What should be ordered for a patient with Alpha-1 (A1) antitrypsin deficiency?

From the Guidelines

If someone is A1 anti-trypsin positive, no specific treatment is needed related to A1AT, as this indicates normal protein function. When considering the management of patients with normal A1AT levels, the focus should be on treating any underlying respiratory conditions, such as asthma or COPD, based on their specific symptoms. The treatment approach might include:

• Bronchodilators (such as albuterol or tiotropium) 1
• Inhaled corticosteroids (like fluticasone or budesonide) 1
• Combination inhalers depending on symptom severity 1 It's essential to note that the presence of normal A1AT levels suggests sufficient protease inhibitor activity to protect the lungs from neutrophil elastase, the enzyme responsible for lung tissue damage when not properly regulated by A1AT. However, if the patient has A1AT deficiency, which would be indicated by a "negative" result rather than "positive", a different approach would be necessary, potentially including augmentation therapy, as suggested by the Canadian Thoracic Society meta-analysis and clinical practice guideline 1. This guideline conditionally recommends A1AT augmentation therapy for patients with COPD and documented A1AT deficiency, particularly those with specific clinical features and risk assessments, to preserve CT scan lung density and reduce mortality. Key points to consider in the management of A1AT deficiency include:
• Clinical features suggestive of A1AT deficiency, such as early onset COPD, basal pan lobular emphysema, or family history of COPD or A1AT deficiency 1
• Documented SERPINA1 genotypes associated with A1AT deficiency and severely reduced functional A1AT levels 1
• Optimal pharmacological and non-pharmacological therapies for COPD, including inhaled bronchodilators, preventive vaccinations, and pulmonary rehabilitation 1

From the FDA Drug Label

GLASSIA is a sterile, ready to use, liquid preparation of purified human Alpha1-proteinase inhibitor (Alpha1-PI), also known as alpha1-antitrypsin (AAT). Augmenting the levels of functional protease inhibitor by intravenous infusion is an approach to therapy for patients with Alpha1-PI deficiency.
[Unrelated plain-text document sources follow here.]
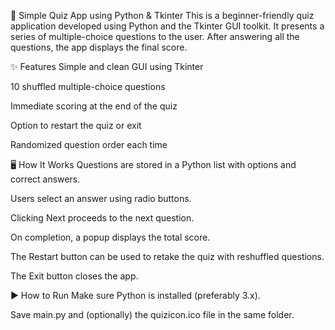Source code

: 🧠 Simple Quiz App using Python & Tkinter
This is a beginner-friendly quiz application developed using Python and the Tkinter GUI toolkit. It presents a series of multiple-choice questions to the user. After answering all the questions, the app displays the final score.

✨ Features
Simple and clean GUI using Tkinter

10 shuffled multiple-choice questions

Immediate scoring at the end of the quiz

Option to restart the quiz or exit

Randomized question order each time

🖥️ How It Works
Questions are stored in a Python list with options and correct answers.

Users select an answer using radio buttons.

Clicking Next proceeds to the next question.

On completion, a popup displays the total score.

The Restart button can be used to retake the quiz with reshuffled questions.

The Exit button closes the app.

▶️ How to Run
Make sure Python is installed (preferably 3.x).

Save main.py and (optionally) the quizicon.ico file in the same folder.
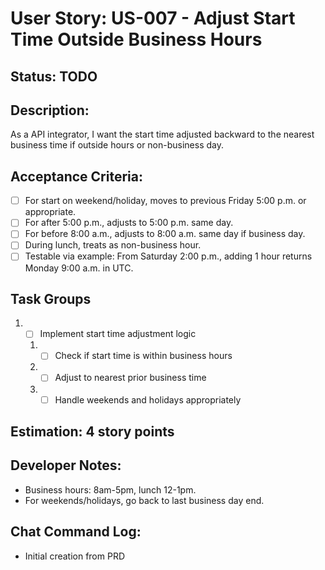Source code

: # User Story: US-007 - Adjust Start Time Outside Business Hours

## Status: TODO

## Description:

As a API integrator, I want the start time adjusted backward to the nearest business time if outside hours or non-business day.

## Acceptance Criteria:

- [ ] For start on weekend/holiday, moves to previous Friday 5:00 p.m. or appropriate.
- [ ] For after 5:00 p.m., adjusts to 5:00 p.m. same day.
- [ ] For before 8:00 a.m., adjusts to 8:00 a.m. same day if business day.
- [ ] During lunch, treats as non-business hour.
- [ ] Testable via example: From Saturday 2:00 p.m., adding 1 hour returns Monday 9:00 a.m. in UTC.

## Task Groups

1. - [ ] Implement start time adjustment logic
    1. - [ ] Check if start time is within business hours
    2. - [ ] Adjust to nearest prior business time
    3. - [ ] Handle weekends and holidays appropriately

## Estimation: 4 story points

## Developer Notes:

- Business hours: 8am-5pm, lunch 12-1pm.
- For weekends/holidays, go back to last business day end.

## Chat Command Log:

- Initial creation from PRD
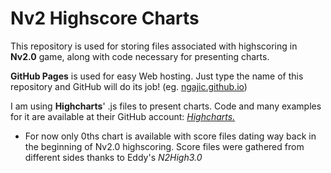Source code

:# Nv2 Highscore Charts

This repository is used for storing files associated with highscoring in **Nv2.0** game, along with code necessary for presenting charts.

**GitHub Pages** is used for easy Web hosting. Just type the name of this repository and GitHub will do its job! (eg. [ngajic.github.io](https://ngajic.github.io))

I am using **Highcharts**' .js files to present charts. Code and many examples for it are available at their GitHub account: [*Highcharts.*](https://github.com/highcharts/highcharts)

* For now only 0ths chart is available with score files dating way back in the beginning of Nv2.0 highscoring. Score files were gathered from different sides thanks to Eddy's *N2High3.0*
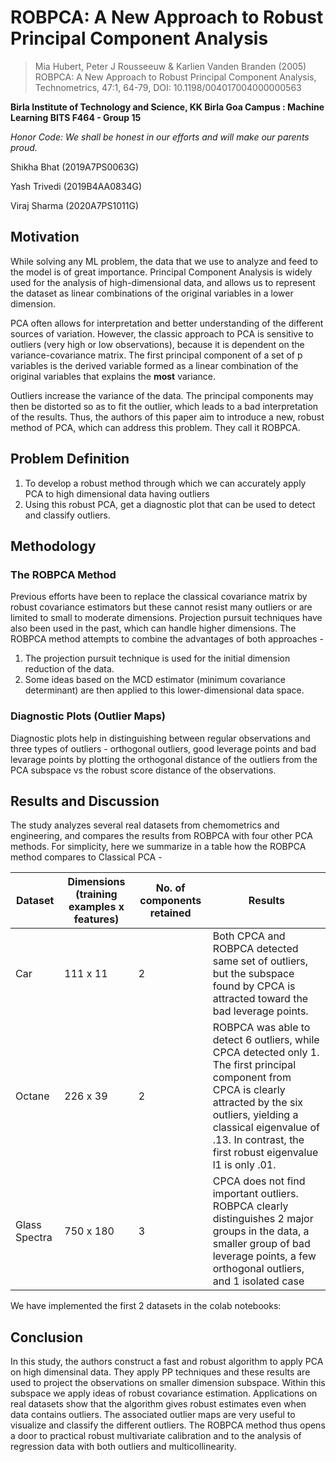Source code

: 
# ROBPCA: A New Approach to Robust Principal Component Analysis

> Mia Hubert, Peter J Rousseeuw & Karlien Vanden Branden (2005) ROBPCA: A New Approach to Robust Principal Component Analysis, Technometrics, 47:1, 64-79, DOI: 10.1198/004017004000000563




**Birla Institute of Technology and Science, KK Birla Goa Campus : Machine Learning BITS F464 - Group 15**

_Honor Code: We shall be honest in our efforts and will make our parents proud._


Shikha Bhat (2019A7PS0063G)

Yash Trivedi (2019B4AA0834G)

Viraj Sharma (2020A7PS1011G)




## Motivation

While solving any ML problem, the data that we use to analyze and feed to the model is of great importance. Principal Component Analysis is widely used for the analysis of high-dimensional data, and allows us to represent the dataset as linear combinations of the original variables in a lower dimension. 

PCA often allows for interpretation and better understanding of the different sources of variation. However, the classic approach to PCA is sensitive to outliers (very high or low observations), because it is dependent on the variance-covariance matrix. The first principal component of a set of p variables is the derived variable formed as a linear combination of the original variables that explains the **most** variance. 

Outliers increase the variance of the data. The principal components may then be distorted so as to fit the outlier, which leads to a bad interpretation of the results. Thus, the authors of this paper aim to introduce a new, robust method of PCA, which can address this problem. They call it ROBPCA.


## Problem Definition

1. To develop a robust method through which we can accurately apply PCA to high dimensional data having outliers 
2. Using this robust PCA, get a diagnostic plot that can be used to detect and classify  outliers.


## Methodology

### The ROBPCA Method
Previous efforts have been to replace the classical covariance matrix by robust covariance estimators but these cannot resist many outliers or are limited to small to moderate dimensions. Projection pursuit techniques have also been used in the past, which can handle higher dimensions. The ROBPCA method attempts to combine the advantages of both approaches - 
1. The projection pursuit technique is used for the initial dimension reduction of the data.
2. Some ideas based on the MCD estimator (minimum covariance determinant) are then applied to this lower-dimensional data space. 


### Diagnostic Plots (Outlier Maps)

Diagnostic plots help in distinguishing between regular observations and three types of outliers - orthogonal outliers, good leverage points and bad levarage points by plotting the orthogonal distance of the outliers from the PCA subspace vs the robust score distance of the observations.


## Results and Discussion
The study analyzes several real datasets from chemometrics and engineering, and compares the results from ROBPCA with four other PCA methods. For simplicity, here we summarize in a table how the ROBPCA method compares to Classical PCA - 


| Dataset       | Dimensions (training examples x features) | No. of components retained | Results                                                                                                                                                                                                                                              |
| ------------- | ----------------------------------------- | --------------------------------------- | --------------------------------------------------------------------------------------------------------------------------------------------------------------------------------------------------------------------------------------------------- |
| Car           | 111 x 11                                  | 2  |  Both CPCA and ROBPCA detected same set of outliers, but the subspace found by CPCA is attracted toward the bad leverage points.                                                                                                                      |
| Octane        | 226 x 39                                  | 2                     | ROBPCA was able to detect 6 outliers, while CPCA detected only 1. The first principal component from CPCA is clearly attracted by the six outliers, yielding a classical eigenvalue of .13. In contrast, the first robust eigenvalue l1 is only .01. |
| Glass Spectra | 750 x 180                                 | 3                                       |   CPCA does not find important outliers. ROBPCA clearly distinguishes 2 major groups in the data, a smaller group of bad leverage points, a few orthogonal outliers, and 1 isolated case                                                               |

We have implemented the first 2 datasets in the colab notebooks: 

## Conclusion

In this study, the authors construct a fast and robust algorithm to apply PCA on high dimensinal data. They apply PP techniques and these results are used to project the observations on smaller dimension subspace. Within this subspace we apply ideas of robust covariance estimation. Applications on real datasets show that the algorithm gives robust estimates even when data contains outliers. The associated outlier maps are very useful to visualize and classify the different outliers. The ROBPCA method thus opens a door to practical robust multivariate calibration and to the analysis of regression data with both outliers and multicollinearity.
Augmentation therapy with Alpha1-Proteinase Inhibitor (Human) is indicated only in patients with severe Alpha1-PI deficiency who have clinically evident emphysema

If someone is A1 anti-trypsin positive, alpha-1 antitrypsin (IV), such as GLASSIA, should be ordered for patients with severe Alpha1-PI deficiency who have clinically evident emphysema 2.

From the Research

Dietary Recommendations for A1 Anti-Trypsin Positive Individuals

There is no specific information in the provided studies regarding dietary recommendations for individuals with A1 anti-trypsin deficiency.

Treatment Options

• Augmentation therapy with alpha-1 antitrypsin is the only specific therapy approved by the US Food and Drug Administration (FDA) for the treatment of A1 anti-trypsin deficiency 3, 4.
• Intravenous infusion of A1-PI is the only therapy that directly addresses the underlying cause of AATD, and has demonstrated efficacy in a recent randomized, placebo-controlled trial 5.
• Researchers are exploring alternative delivery routes, such as inhalation, and novel formulations, including recombinant AAT supplementation and PEGylation of AAT 6, 7.

Lifestyle Changes

• Avoidance of environmental triggers, such as cigarette smoking, is a critical component of AAT deficiency treatment 3.

Testing and Diagnosis

• A range of tests are available for confirming AATD, including serum alpha-1 proteinase inhibitor level measurement, phenotyping, genotyping, and gene sequencing 5.